薬物が一種の拡張現実として人間の可能性を広げるという発想は、ヒッピーカルチャーやニューエイジなどと結びついて一つの潮流をなした。そのような潮流を一部受け継ぎつつ、拡張現実を技術によって成し遂げようとする考えは、批判的に「カリフォルニアン・イデオロギー」と呼ばれるようになった(ただし、そのような統一的思想のようなものがあったのか?という点は大いに議論の余地がある)。
今日でも、このようなスタンスはメタバースにまつわる評価や「新反動主義」という形で続いており、いわゆるシンギュラリティをテクノ・ユートピアとしてみなすような態度もその一つに挙げられるだろう。もう少し具体的に言えば、これは成熟社会化による多様化・複雑化で社会の分断が進んでいる現状とも関連しており、民主主義への懐疑・機能不全(=近代的理性や啓蒙主義の限界が広く認知されること)を元に、不完全な人間が他者とコンフリクトもしつつ熟議をするより、個々人は技術の中でノイズを排除して安楽に暮らし、政治的決定はAIに決めてもらう社会の方がよくないか?という発想である(こういった状態に到るため、問題点を手当てするのではなく、むしろ促進してゲームチェンジを余儀なくしていこうとする発想を大まかに「加速主義」と呼ぶ)。
だいぶ飛躍した発想に思われるかもしれないが、先日書いた大量のコンテンツ消費とコスパ志向が全面化する傾向を踏まえると、このようなスタイルにマッチする(しそれを望む)人間が増えていくことはそれなりに可能性が高いと私は考える。つまり、他者の人格や意見の内実、あるいは政策の内容と問題点を吟味・熟議するより、インスタントにわかりやすくフレームと結論だけ教えてもらうことを望む人が増えるわけだが(あるい意味「で、オチは何?」という質問はその典型)、そうすると感情や意見を表明する側も、実態はどうあれ相手に理解されるためにノイズを極力排し、わかりやすい結論や動員のフックを準備することになる(要するに、ちゃんと考えられているし考えたい人も、相手にその考えを届かせようとすれば、極限までその意見を単純化する形で相手に合わせざるをえなくなる)。
このような状況はすでに「ポピュリズム」という手垢のついた単語で何度も語られているわけだが、その傾向が加速する兆候として、先のコスパ志向の全面化は捉えることができるのではないだろうか。

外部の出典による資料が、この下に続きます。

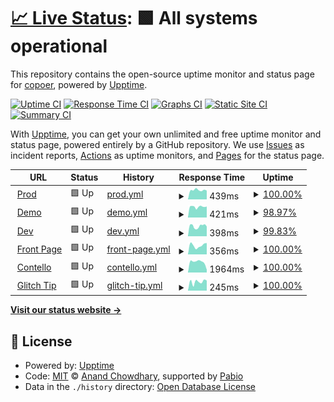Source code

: # [📈 Live Status](https://demo.upptime.js.org): <!--live status--> **🟩 All systems operational**

This repository contains the open-source uptime monitor and status page for [copoer](https://ooper.space/), powered by [Upptime](https://github.com/upptime/upptime).

[![Uptime CI](https://github.com/copoer/upptime/workflows/Uptime%20CI/badge.svg)](https://github.com/copoer/upptime/actions?query=workflow%3A%22Uptime+CI%22)
[![Response Time CI](https://github.com/copoer/upptime/workflows/Response%20Time%20CI/badge.svg)](https://github.com/copoer/upptime/actions?query=workflow%3A%22Response+Time+CI%22)
[![Graphs CI](https://github.com/copoer/upptime/workflows/Graphs%20CI/badge.svg)](https://github.com/copoer/upptime/actions?query=workflow%3A%22Graphs+CI%22)
[![Static Site CI](https://github.com/copoer/upptime/workflows/Static%20Site%20CI/badge.svg)](https://github.com/copoer/upptime/actions?query=workflow%3A%22Static+Site+CI%22)
[![Summary CI](https://github.com/copoer/upptime/workflows/Summary%20CI/badge.svg)](https://github.com/copoer/upptime/actions?query=workflow%3A%22Summary+CI%22)

With [Upptime](https://upptime.js.org), you can get your own unlimited and free uptime monitor and status page, powered entirely by a GitHub repository. We use [Issues](https://github.com/copoer/upptime/issues) as incident reports, [Actions](https://github.com/copoer/upptime/actions) as uptime monitors, and [Pages](https://demo.upptime.js.org) for the status page.

<!--start: status pages-->
<!-- This summary is generated by Upptime (https://github.com/upptime/upptime) -->
<!-- Do not edit this manually, your changes will be overwritten -->
<!-- prettier-ignore -->
| URL | Status | History | Response Time | Uptime |
| --- | ------ | ------- | ------------- | ------ |
| <img alt="" src="https://icons.duckduckgo.com/ip3/app.ottooptics.io.ico" height="13"> [Prod](https://app.ottooptics.io/health-check/) | 🟩 Up | [prod.yml](https://github.com/cooperotto/uptime/commits/HEAD/history/prod.yml) | <details><summary><img alt="Response time graph" src="./graphs/prod/response-time-week.png" height="20"> 439ms</summary><br><a href="https://status.ottooptics.io/history/prod"><img alt="Response time 533" src="https://img.shields.io/endpoint?url=https%3A%2F%2Fraw.githubusercontent.com%2Fcooperotto%2Fuptime%2FHEAD%2Fapi%2Fprod%2Fresponse-time.json"></a><br><a href="https://status.ottooptics.io/history/prod"><img alt="24-hour response time 417" src="https://img.shields.io/endpoint?url=https%3A%2F%2Fraw.githubusercontent.com%2Fcooperotto%2Fuptime%2FHEAD%2Fapi%2Fprod%2Fresponse-time-day.json"></a><br><a href="https://status.ottooptics.io/history/prod"><img alt="7-day response time 439" src="https://img.shields.io/endpoint?url=https%3A%2F%2Fraw.githubusercontent.com%2Fcooperotto%2Fuptime%2FHEAD%2Fapi%2Fprod%2Fresponse-time-week.json"></a><br><a href="https://status.ottooptics.io/history/prod"><img alt="30-day response time 591" src="https://img.shields.io/endpoint?url=https%3A%2F%2Fraw.githubusercontent.com%2Fcooperotto%2Fuptime%2FHEAD%2Fapi%2Fprod%2Fresponse-time-month.json"></a><br><a href="https://status.ottooptics.io/history/prod"><img alt="1-year response time 533" src="https://img.shields.io/endpoint?url=https%3A%2F%2Fraw.githubusercontent.com%2Fcooperotto%2Fuptime%2FHEAD%2Fapi%2Fprod%2Fresponse-time-year.json"></a></details> | <details><summary><a href="https://status.ottooptics.io/history/prod">100.00%</a></summary><a href="https://status.ottooptics.io/history/prod"><img alt="All-time uptime 100.00%" src="https://img.shields.io/endpoint?url=https%3A%2F%2Fraw.githubusercontent.com%2Fcooperotto%2Fuptime%2FHEAD%2Fapi%2Fprod%2Fuptime.json"></a><br><a href="https://status.ottooptics.io/history/prod"><img alt="24-hour uptime 100.00%" src="https://img.shields.io/endpoint?url=https%3A%2F%2Fraw.githubusercontent.com%2Fcooperotto%2Fuptime%2FHEAD%2Fapi%2Fprod%2Fuptime-day.json"></a><br><a href="https://status.ottooptics.io/history/prod"><img alt="7-day uptime 100.00%" src="https://img.shields.io/endpoint?url=https%3A%2F%2Fraw.githubusercontent.com%2Fcooperotto%2Fuptime%2FHEAD%2Fapi%2Fprod%2Fuptime-week.json"></a><br><a href="https://status.ottooptics.io/history/prod"><img alt="30-day uptime 100.00%" src="https://img.shields.io/endpoint?url=https%3A%2F%2Fraw.githubusercontent.com%2Fcooperotto%2Fuptime%2FHEAD%2Fapi%2Fprod%2Fuptime-month.json"></a><br><a href="https://status.ottooptics.io/history/prod"><img alt="1-year uptime 100.00%" src="https://img.shields.io/endpoint?url=https%3A%2F%2Fraw.githubusercontent.com%2Fcooperotto%2Fuptime%2FHEAD%2Fapi%2Fprod%2Fuptime-year.json"></a></details>
| <img alt="" src="https://icons.duckduckgo.com/ip3/demo.ottooptics.io.ico" height="13"> [Demo](https://demo.ottooptics.io/health-check/) | 🟩 Up | [demo.yml](https://github.com/cooperotto/uptime/commits/HEAD/history/demo.yml) | <details><summary><img alt="Response time graph" src="./graphs/demo/response-time-week.png" height="20"> 421ms</summary><br><a href="https://status.ottooptics.io/history/demo"><img alt="Response time 550" src="https://img.shields.io/endpoint?url=https%3A%2F%2Fraw.githubusercontent.com%2Fcooperotto%2Fuptime%2FHEAD%2Fapi%2Fdemo%2Fresponse-time.json"></a><br><a href="https://status.ottooptics.io/history/demo"><img alt="24-hour response time 433" src="https://img.shields.io/endpoint?url=https%3A%2F%2Fraw.githubusercontent.com%2Fcooperotto%2Fuptime%2FHEAD%2Fapi%2Fdemo%2Fresponse-time-day.json"></a><br><a href="https://status.ottooptics.io/history/demo"><img alt="7-day response time 421" src="https://img.shields.io/endpoint?url=https%3A%2F%2Fraw.githubusercontent.com%2Fcooperotto%2Fuptime%2FHEAD%2Fapi%2Fdemo%2Fresponse-time-week.json"></a><br><a href="https://status.ottooptics.io/history/demo"><img alt="30-day response time 476" src="https://img.shields.io/endpoint?url=https%3A%2F%2Fraw.githubusercontent.com%2Fcooperotto%2Fuptime%2FHEAD%2Fapi%2Fdemo%2Fresponse-time-month.json"></a><br><a href="https://status.ottooptics.io/history/demo"><img alt="1-year response time 550" src="https://img.shields.io/endpoint?url=https%3A%2F%2Fraw.githubusercontent.com%2Fcooperotto%2Fuptime%2FHEAD%2Fapi%2Fdemo%2Fresponse-time-year.json"></a></details> | <details><summary><a href="https://status.ottooptics.io/history/demo">98.97%</a></summary><a href="https://status.ottooptics.io/history/demo"><img alt="All-time uptime 99.96%" src="https://img.shields.io/endpoint?url=https%3A%2F%2Fraw.githubusercontent.com%2Fcooperotto%2Fuptime%2FHEAD%2Fapi%2Fdemo%2Fuptime.json"></a><br><a href="https://status.ottooptics.io/history/demo"><img alt="24-hour uptime 100.00%" src="https://img.shields.io/endpoint?url=https%3A%2F%2Fraw.githubusercontent.com%2Fcooperotto%2Fuptime%2FHEAD%2Fapi%2Fdemo%2Fuptime-day.json"></a><br><a href="https://status.ottooptics.io/history/demo"><img alt="7-day uptime 98.97%" src="https://img.shields.io/endpoint?url=https%3A%2F%2Fraw.githubusercontent.com%2Fcooperotto%2Fuptime%2FHEAD%2Fapi%2Fdemo%2Fuptime-week.json"></a><br><a href="https://status.ottooptics.io/history/demo"><img alt="30-day uptime 99.76%" src="https://img.shields.io/endpoint?url=https%3A%2F%2Fraw.githubusercontent.com%2Fcooperotto%2Fuptime%2FHEAD%2Fapi%2Fdemo%2Fuptime-month.json"></a><br><a href="https://status.ottooptics.io/history/demo"><img alt="1-year uptime 99.96%" src="https://img.shields.io/endpoint?url=https%3A%2F%2Fraw.githubusercontent.com%2Fcooperotto%2Fuptime%2FHEAD%2Fapi%2Fdemo%2Fuptime-year.json"></a></details>
| <img alt="" src="https://icons.duckduckgo.com/ip3/dev.ottooptics.io.ico" height="13"> [Dev](https://dev.ottooptics.io/health-check/) | 🟩 Up | [dev.yml](https://github.com/cooperotto/uptime/commits/HEAD/history/dev.yml) | <details><summary><img alt="Response time graph" src="./graphs/dev/response-time-week.png" height="20"> 398ms</summary><br><a href="https://status.ottooptics.io/history/dev"><img alt="Response time 509" src="https://img.shields.io/endpoint?url=https%3A%2F%2Fraw.githubusercontent.com%2Fcooperotto%2Fuptime%2FHEAD%2Fapi%2Fdev%2Fresponse-time.json"></a><br><a href="https://status.ottooptics.io/history/dev"><img alt="24-hour response time 384" src="https://img.shields.io/endpoint?url=https%3A%2F%2Fraw.githubusercontent.com%2Fcooperotto%2Fuptime%2FHEAD%2Fapi%2Fdev%2Fresponse-time-day.json"></a><br><a href="https://status.ottooptics.io/history/dev"><img alt="7-day response time 398" src="https://img.shields.io/endpoint?url=https%3A%2F%2Fraw.githubusercontent.com%2Fcooperotto%2Fuptime%2FHEAD%2Fapi%2Fdev%2Fresponse-time-week.json"></a><br><a href="https://status.ottooptics.io/history/dev"><img alt="30-day response time 432" src="https://img.shields.io/endpoint?url=https%3A%2F%2Fraw.githubusercontent.com%2Fcooperotto%2Fuptime%2FHEAD%2Fapi%2Fdev%2Fresponse-time-month.json"></a><br><a href="https://status.ottooptics.io/history/dev"><img alt="1-year response time 509" src="https://img.shields.io/endpoint?url=https%3A%2F%2Fraw.githubusercontent.com%2Fcooperotto%2Fuptime%2FHEAD%2Fapi%2Fdev%2Fresponse-time-year.json"></a></details> | <details><summary><a href="https://status.ottooptics.io/history/dev">99.83%</a></summary><a href="https://status.ottooptics.io/history/dev"><img alt="All-time uptime 99.90%" src="https://img.shields.io/endpoint?url=https%3A%2F%2Fraw.githubusercontent.com%2Fcooperotto%2Fuptime%2FHEAD%2Fapi%2Fdev%2Fuptime.json"></a><br><a href="https://status.ottooptics.io/history/dev"><img alt="24-hour uptime 100.00%" src="https://img.shields.io/endpoint?url=https%3A%2F%2Fraw.githubusercontent.com%2Fcooperotto%2Fuptime%2FHEAD%2Fapi%2Fdev%2Fuptime-day.json"></a><br><a href="https://status.ottooptics.io/history/dev"><img alt="7-day uptime 99.83%" src="https://img.shields.io/endpoint?url=https%3A%2F%2Fraw.githubusercontent.com%2Fcooperotto%2Fuptime%2FHEAD%2Fapi%2Fdev%2Fuptime-week.json"></a><br><a href="https://status.ottooptics.io/history/dev"><img alt="30-day uptime 99.96%" src="https://img.shields.io/endpoint?url=https%3A%2F%2Fraw.githubusercontent.com%2Fcooperotto%2Fuptime%2FHEAD%2Fapi%2Fdev%2Fuptime-month.json"></a><br><a href="https://status.ottooptics.io/history/dev"><img alt="1-year uptime 99.90%" src="https://img.shields.io/endpoint?url=https%3A%2F%2Fraw.githubusercontent.com%2Fcooperotto%2Fuptime%2FHEAD%2Fapi%2Fdev%2Fuptime-year.json"></a></details>
| <img alt="" src="https://icons.duckduckgo.com/ip3/www.ottooptics.io.ico" height="13"> [Front Page](https://www.ottooptics.io/) | 🟩 Up | [front-page.yml](https://github.com/cooperotto/uptime/commits/HEAD/history/front-page.yml) | <details><summary><img alt="Response time graph" src="./graphs/front-page/response-time-week.png" height="20"> 356ms</summary><br><a href="https://status.ottooptics.io/history/front-page"><img alt="Response time 360" src="https://img.shields.io/endpoint?url=https%3A%2F%2Fraw.githubusercontent.com%2Fcooperotto%2Fuptime%2FHEAD%2Fapi%2Ffront-page%2Fresponse-time.json"></a><br><a href="https://status.ottooptics.io/history/front-page"><img alt="24-hour response time 449" src="https://img.shields.io/endpoint?url=https%3A%2F%2Fraw.githubusercontent.com%2Fcooperotto%2Fuptime%2FHEAD%2Fapi%2Ffront-page%2Fresponse-time-day.json"></a><br><a href="https://status.ottooptics.io/history/front-page"><img alt="7-day response time 356" src="https://img.shields.io/endpoint?url=https%3A%2F%2Fraw.githubusercontent.com%2Fcooperotto%2Fuptime%2FHEAD%2Fapi%2Ffront-page%2Fresponse-time-week.json"></a><br><a href="https://status.ottooptics.io/history/front-page"><img alt="30-day response time 366" src="https://img.shields.io/endpoint?url=https%3A%2F%2Fraw.githubusercontent.com%2Fcooperotto%2Fuptime%2FHEAD%2Fapi%2Ffront-page%2Fresponse-time-month.json"></a><br><a href="https://status.ottooptics.io/history/front-page"><img alt="1-year response time 360" src="https://img.shields.io/endpoint?url=https%3A%2F%2Fraw.githubusercontent.com%2Fcooperotto%2Fuptime%2FHEAD%2Fapi%2Ffront-page%2Fresponse-time-year.json"></a></details> | <details><summary><a href="https://status.ottooptics.io/history/front-page">100.00%</a></summary><a href="https://status.ottooptics.io/history/front-page"><img alt="All-time uptime 99.96%" src="https://img.shields.io/endpoint?url=https%3A%2F%2Fraw.githubusercontent.com%2Fcooperotto%2Fuptime%2FHEAD%2Fapi%2Ffront-page%2Fuptime.json"></a><br><a href="https://status.ottooptics.io/history/front-page"><img alt="24-hour uptime 100.00%" src="https://img.shields.io/endpoint?url=https%3A%2F%2Fraw.githubusercontent.com%2Fcooperotto%2Fuptime%2FHEAD%2Fapi%2Ffront-page%2Fuptime-day.json"></a><br><a href="https://status.ottooptics.io/history/front-page"><img alt="7-day uptime 100.00%" src="https://img.shields.io/endpoint?url=https%3A%2F%2Fraw.githubusercontent.com%2Fcooperotto%2Fuptime%2FHEAD%2Fapi%2Ffront-page%2Fuptime-week.json"></a><br><a href="https://status.ottooptics.io/history/front-page"><img alt="30-day uptime 100.00%" src="https://img.shields.io/endpoint?url=https%3A%2F%2Fraw.githubusercontent.com%2Fcooperotto%2Fuptime%2FHEAD%2Fapi%2Ffront-page%2Fuptime-month.json"></a><br><a href="https://status.ottooptics.io/history/front-page"><img alt="1-year uptime 99.96%" src="https://img.shields.io/endpoint?url=https%3A%2F%2Fraw.githubusercontent.com%2Fcooperotto%2Fuptime%2FHEAD%2Fapi%2Ffront-page%2Fuptime-year.json"></a></details>
| <img alt="" src="https://icons.duckduckgo.com/ip3/app.contello.ai.ico" height="13"> [Contello](https://app.contello.ai/) | 🟩 Up | [contello.yml](https://github.com/cooperotto/uptime/commits/HEAD/history/contello.yml) | <details><summary><img alt="Response time graph" src="./graphs/contello/response-time-week.png" height="20"> 1964ms</summary><br><a href="https://status.ottooptics.io/history/contello"><img alt="Response time 1825" src="https://img.shields.io/endpoint?url=https%3A%2F%2Fraw.githubusercontent.com%2Fcooperotto%2Fuptime%2FHEAD%2Fapi%2Fcontello%2Fresponse-time.json"></a><br><a href="https://status.ottooptics.io/history/contello"><img alt="24-hour response time 510" src="https://img.shields.io/endpoint?url=https%3A%2F%2Fraw.githubusercontent.com%2Fcooperotto%2Fuptime%2FHEAD%2Fapi%2Fcontello%2Fresponse-time-day.json"></a><br><a href="https://status.ottooptics.io/history/contello"><img alt="7-day response time 1964" src="https://img.shields.io/endpoint?url=https%3A%2F%2Fraw.githubusercontent.com%2Fcooperotto%2Fuptime%2FHEAD%2Fapi%2Fcontello%2Fresponse-time-week.json"></a><br><a href="https://status.ottooptics.io/history/contello"><img alt="30-day response time 1767" src="https://img.shields.io/endpoint?url=https%3A%2F%2Fraw.githubusercontent.com%2Fcooperotto%2Fuptime%2FHEAD%2Fapi%2Fcontello%2Fresponse-time-month.json"></a><br><a href="https://status.ottooptics.io/history/contello"><img alt="1-year response time 1825" src="https://img.shields.io/endpoint?url=https%3A%2F%2Fraw.githubusercontent.com%2Fcooperotto%2Fuptime%2FHEAD%2Fapi%2Fcontello%2Fresponse-time-year.json"></a></details> | <details><summary><a href="https://status.ottooptics.io/history/contello">100.00%</a></summary><a href="https://status.ottooptics.io/history/contello"><img alt="All-time uptime 100.00%" src="https://img.shields.io/endpoint?url=https%3A%2F%2Fraw.githubusercontent.com%2Fcooperotto%2Fuptime%2FHEAD%2Fapi%2Fcontello%2Fuptime.json"></a><br><a href="https://status.ottooptics.io/history/contello"><img alt="24-hour uptime 100.00%" src="https://img.shields.io/endpoint?url=https%3A%2F%2Fraw.githubusercontent.com%2Fcooperotto%2Fuptime%2FHEAD%2Fapi%2Fcontello%2Fuptime-day.json"></a><br><a href="https://status.ottooptics.io/history/contello"><img alt="7-day uptime 100.00%" src="https://img.shields.io/endpoint?url=https%3A%2F%2Fraw.githubusercontent.com%2Fcooperotto%2Fuptime%2FHEAD%2Fapi%2Fcontello%2Fuptime-week.json"></a><br><a href="https://status.ottooptics.io/history/contello"><img alt="30-day uptime 100.00%" src="https://img.shields.io/endpoint?url=https%3A%2F%2Fraw.githubusercontent.com%2Fcooperotto%2Fuptime%2FHEAD%2Fapi%2Fcontello%2Fuptime-month.json"></a><br><a href="https://status.ottooptics.io/history/contello"><img alt="1-year uptime 100.00%" src="https://img.shields.io/endpoint?url=https%3A%2F%2Fraw.githubusercontent.com%2Fcooperotto%2Fuptime%2FHEAD%2Fapi%2Fcontello%2Fuptime-year.json"></a></details>
| <img alt="" src="https://icons.duckduckgo.com/ip3/glitchtip.ottooptics.io.ico" height="13"> [Glitch Tip](https://glitchtip.ottooptics.io/) | 🟩 Up | [glitch-tip.yml](https://github.com/cooperotto/uptime/commits/HEAD/history/glitch-tip.yml) | <details><summary><img alt="Response time graph" src="./graphs/glitch-tip/response-time-week.png" height="20"> 245ms</summary><br><a href="https://status.ottooptics.io/history/glitch-tip"><img alt="Response time 272" src="https://img.shields.io/endpoint?url=https%3A%2F%2Fraw.githubusercontent.com%2Fcooperotto%2Fuptime%2FHEAD%2Fapi%2Fglitch-tip%2Fresponse-time.json"></a><br><a href="https://status.ottooptics.io/history/glitch-tip"><img alt="24-hour response time 278" src="https://img.shields.io/endpoint?url=https%3A%2F%2Fraw.githubusercontent.com%2Fcooperotto%2Fuptime%2FHEAD%2Fapi%2Fglitch-tip%2Fresponse-time-day.json"></a><br><a href="https://status.ottooptics.io/history/glitch-tip"><img alt="7-day response time 245" src="https://img.shields.io/endpoint?url=https%3A%2F%2Fraw.githubusercontent.com%2Fcooperotto%2Fuptime%2FHEAD%2Fapi%2Fglitch-tip%2Fresponse-time-week.json"></a><br><a href="https://status.ottooptics.io/history/glitch-tip"><img alt="30-day response time 264" src="https://img.shields.io/endpoint?url=https%3A%2F%2Fraw.githubusercontent.com%2Fcooperotto%2Fuptime%2FHEAD%2Fapi%2Fglitch-tip%2Fresponse-time-month.json"></a><br><a href="https://status.ottooptics.io/history/glitch-tip"><img alt="1-year response time 272" src="https://img.shields.io/endpoint?url=https%3A%2F%2Fraw.githubusercontent.com%2Fcooperotto%2Fuptime%2FHEAD%2Fapi%2Fglitch-tip%2Fresponse-time-year.json"></a></details> | <details><summary><a href="https://status.ottooptics.io/history/glitch-tip">100.00%</a></summary><a href="https://status.ottooptics.io/history/glitch-tip"><img alt="All-time uptime 98.79%" src="https://img.shields.io/endpoint?url=https%3A%2F%2Fraw.githubusercontent.com%2Fcooperotto%2Fuptime%2FHEAD%2Fapi%2Fglitch-tip%2Fuptime.json"></a><br><a href="https://status.ottooptics.io/history/glitch-tip"><img alt="24-hour uptime 100.00%" src="https://img.shields.io/endpoint?url=https%3A%2F%2Fraw.githubusercontent.com%2Fcooperotto%2Fuptime%2FHEAD%2Fapi%2Fglitch-tip%2Fuptime-day.json"></a><br><a href="https://status.ottooptics.io/history/glitch-tip"><img alt="7-day uptime 100.00%" src="https://img.shields.io/endpoint?url=https%3A%2F%2Fraw.githubusercontent.com%2Fcooperotto%2Fuptime%2FHEAD%2Fapi%2Fglitch-tip%2Fuptime-week.json"></a><br><a href="https://status.ottooptics.io/history/glitch-tip"><img alt="30-day uptime 100.00%" src="https://img.shields.io/endpoint?url=https%3A%2F%2Fraw.githubusercontent.com%2Fcooperotto%2Fuptime%2FHEAD%2Fapi%2Fglitch-tip%2Fuptime-month.json"></a><br><a href="https://status.ottooptics.io/history/glitch-tip"><img alt="1-year uptime 98.79%" src="https://img.shields.io/endpoint?url=https%3A%2F%2Fraw.githubusercontent.com%2Fcooperotto%2Fuptime%2FHEAD%2Fapi%2Fglitch-tip%2Fuptime-year.json"></a></details>

<!--end: status pages-->

[**Visit our status website →**](https://demo.upptime.js.org)

## 📄 License

- Powered by: [Upptime](https://github.com/upptime/upptime)
- Code: [MIT](./LICENSE) © [Anand Chowdhary](https://anandchowdhary.com), supported by [Pabio](https://pabio.com)
- Data in the `./history` directory: [Open Database License](https://opendatacommons.org/licenses/odbl/1-0/)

こうして、社会情勢や消費環境、つまり外部環境の複雑化とレセプターとしての変化(劣化?最適化?)が並行することで、夢想に思えるテクノ・ユートピアを実際に望む人間が増えていく可能性が高い、というわけだ(もちろんそれを望まない人間やその流れに掉さそうとする人間もそれなりの数残るが、分断はより進み、結果として先のような傾向の促進は止まることがないため、熟議民主主義はますます旗色が悪くなっていく、というわけだ)。もちろん、それだからと言って2049年という年に突然世界中がAIに覆われて人間が意見を取りまとめて行う民主主義は終焉を迎える、などという0-100のような展開はほぼ起こらないだろう。とはいえ、今後のトレンドとして熟議型民主主義を機能不全にする要素はどんどん増えていくので、陰謀論の跳梁跋扈はもちろん、アメリカで生じた議会襲撃事件のような出来事はますます増えていくのではないかと思う次第である。
さて、冒頭の動画を掲載しつつこのような内容を書いたのは、永平寺(禅寺)訪問に絡めて宗教やイデオロギーの話を書いたタイミングで、薬物による「拡張現実」と宗教や技術革新の関連を扱ったものとして補助線に有効だと思ったからである。さらに言えば、以前の「映画はカルトをどう描いてきたか?」の動画においては、いわゆる「神秘体験」について宗教・薬物・身体性の問題にも言及されていたので、そことも繋がる話題と考えている(オウムが薬物を投与して神秘体験をさせていたのはよく知られた話だろう)。
ポイントは「所属の欲求」と「承認の欲求」だが、記事がそれなりの長さになったのでまた別の機会に書きたいと思う。